The model, known as the S1, performs the same with the Cutting-Edge logic models like OpenAI and 1 and DEPSEC R1 in the tests of mathematics and coding capabilities. S1 is the model Available at GithubThis is including data and code used for training.
The team behind the S1 says that they started with an off-the-shelf base model, then it was finely tune in with the plain, training its answers to another AI model to lift the “logic” capacity. Researchers say that S1 is one of the reasonable models of Google, Gemi 2.0 flash thoughts have been emitted from experimental. Patna used in the same approach to the researchers in Berkeley Create an AI argument model for about 450 dollars last monthThe
To some, it is exciting that some researchers can still be invented in the AI space without a few million dollars behind them. However, the S1 raises real questions about the producting of AI models. If someone can closely replicate the multi -million dollar model with a relative pocket change, where is the moat?
Surprisingly, big AI labs are not happy. Openi DIPSEC complained of harvesting data from its API ModelThe
Researchers behind S1 wanted to look for the easiest method for achieving “Test-time scaling” or allowed an AI model to think more before answering an question. They were some of the OPENCIES and 1’s Testaire, which DEPSEC and other AI labs have tried to replicate through various techniques.
The S1 paper suggests that the rational models are monitored with a process called Fine-Tuning (SFT) can be used with a relatively small datasate, where an AI model is clearly instructed to duplicate the specific behavior in a dataset. DEPSEC for the answer training of SFT Openai and 1, 1, the larger size is cheaper than the learning method of reinforcement.
Google’s Google AI Studio platform, with the daily rate limit, provides the 2.5 flash Thinking experimentally. However, its conditions prohibit its models opposite engineering to develop services that compete with Google’s own AI offers. We arrived on Google for comments.
S1 Alibaba-owned Chinese AI Lab is based on a small, off-shield AI model, which is available for free download. For S1 training, researchers only created a dataset of curates with 1000 caution, as well as answers to those questions, as well as the “Thought” process behind each answer from Google’s Gemi 2.0 flash thought experiment.
After the S1 training, which took less than 30 minutes using 16 Nvidia H 100 GPU, S1 achieved strong performance in some AI benchmarks, researchers said.
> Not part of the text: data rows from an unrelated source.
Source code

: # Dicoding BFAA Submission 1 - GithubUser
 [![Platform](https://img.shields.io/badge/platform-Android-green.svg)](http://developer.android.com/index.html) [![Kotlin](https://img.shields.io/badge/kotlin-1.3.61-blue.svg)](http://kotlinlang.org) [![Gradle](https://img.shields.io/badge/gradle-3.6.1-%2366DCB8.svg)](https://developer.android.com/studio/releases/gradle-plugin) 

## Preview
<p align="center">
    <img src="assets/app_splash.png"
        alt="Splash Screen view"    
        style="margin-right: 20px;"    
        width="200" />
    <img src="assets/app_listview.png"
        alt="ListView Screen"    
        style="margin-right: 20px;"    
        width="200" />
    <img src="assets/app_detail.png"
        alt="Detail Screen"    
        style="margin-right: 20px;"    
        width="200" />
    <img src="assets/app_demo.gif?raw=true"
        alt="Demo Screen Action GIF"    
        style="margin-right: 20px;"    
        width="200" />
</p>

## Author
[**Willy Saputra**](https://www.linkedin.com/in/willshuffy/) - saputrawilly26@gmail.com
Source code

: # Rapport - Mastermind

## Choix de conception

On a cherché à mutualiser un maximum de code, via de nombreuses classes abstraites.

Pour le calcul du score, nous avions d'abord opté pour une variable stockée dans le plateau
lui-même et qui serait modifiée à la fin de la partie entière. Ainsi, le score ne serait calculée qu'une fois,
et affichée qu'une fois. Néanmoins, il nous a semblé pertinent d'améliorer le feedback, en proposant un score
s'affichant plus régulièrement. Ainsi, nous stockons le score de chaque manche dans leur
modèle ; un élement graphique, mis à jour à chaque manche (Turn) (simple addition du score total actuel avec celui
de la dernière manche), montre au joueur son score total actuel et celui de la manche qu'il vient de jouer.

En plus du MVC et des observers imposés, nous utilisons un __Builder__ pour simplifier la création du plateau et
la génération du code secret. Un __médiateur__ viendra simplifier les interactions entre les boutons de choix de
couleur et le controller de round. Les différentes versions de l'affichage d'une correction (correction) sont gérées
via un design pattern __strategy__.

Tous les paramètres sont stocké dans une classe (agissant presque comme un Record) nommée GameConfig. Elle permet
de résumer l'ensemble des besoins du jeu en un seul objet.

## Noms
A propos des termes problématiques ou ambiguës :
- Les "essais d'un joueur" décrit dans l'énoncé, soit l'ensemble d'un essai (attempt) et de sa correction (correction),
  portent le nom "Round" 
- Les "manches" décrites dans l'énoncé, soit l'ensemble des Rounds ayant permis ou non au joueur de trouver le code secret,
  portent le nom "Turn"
Stanford researcher Niklas Muinighf, working on the project, told TechCrunch that he could rent the required count for about $ 20 today.
Researchers used a nifty technique to double-check the work of S1 and extend its “thoughts” time: they asked to wait. The word “wait” during the reason S1’s argument helped the model to come to a bit more accurate answer according to the paper.
In 2025, Meta, Google and Microsoft Plan a few billion dollars investment in AI infrastructureWhich will be partially training for the next generation of AI models. That level of investment to push the envelope of AI innovation may still be necessary. Distribution AI model’s ability has shown as a good method to recover cheap, but it does not create new AI models than what is available today.